**PROBLEM TO WORK ON:**
Below are the records; copy each line in them that holds the word "your".

(RECORDS FOR PROCESSING begins)

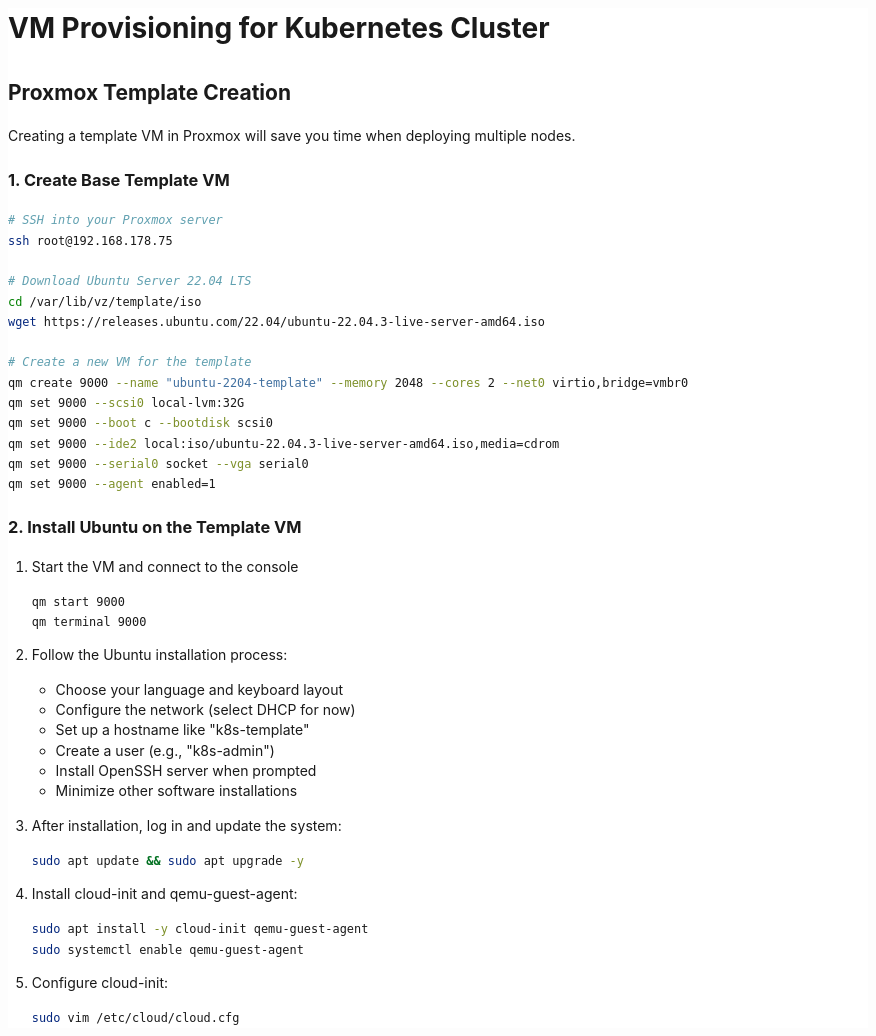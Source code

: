 # VM Provisioning for Kubernetes Cluster

## Proxmox Template Creation

Creating a template VM in Proxmox will save you time when deploying multiple nodes.

### 1. Create Base Template VM

```bash
# SSH into your Proxmox server
ssh root@192.168.178.75

# Download Ubuntu Server 22.04 LTS
cd /var/lib/vz/template/iso
wget https://releases.ubuntu.com/22.04/ubuntu-22.04.3-live-server-amd64.iso

# Create a new VM for the template
qm create 9000 --name "ubuntu-2204-template" --memory 2048 --cores 2 --net0 virtio,bridge=vmbr0
qm set 9000 --scsi0 local-lvm:32G
qm set 9000 --boot c --bootdisk scsi0
qm set 9000 --ide2 local:iso/ubuntu-22.04.3-live-server-amd64.iso,media=cdrom
qm set 9000 --serial0 socket --vga serial0
qm set 9000 --agent enabled=1
```

### 2. Install Ubuntu on the Template VM

1. Start the VM and connect to the console
   ```bash
   qm start 9000
   qm terminal 9000
   ```

2. Follow the Ubuntu installation process:
   - Choose your language and keyboard layout
   - Configure the network (select DHCP for now)
   - Set up a hostname like "k8s-template"
   - Create a user (e.g., "k8s-admin")
   - Install OpenSSH server when prompted
   - Minimize other software installations

3. After installation, log in and update the system:
   ```bash
   sudo apt update && sudo apt upgrade -y
   ```

4. Install cloud-init and qemu-guest-agent:
   ```bash
   sudo apt install -y cloud-init qemu-guest-agent
   sudo systemctl enable qemu-guest-agent
   ```

5. Configure cloud-init:
   ```bash
   sudo vim /etc/cloud/cloud.cfg
   ```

(RECORDS FOR PROCESSING ends)

**WRITTEN SOLUTION:**
# SSH into your Proxmox server
   - Choose your language and keyboard layout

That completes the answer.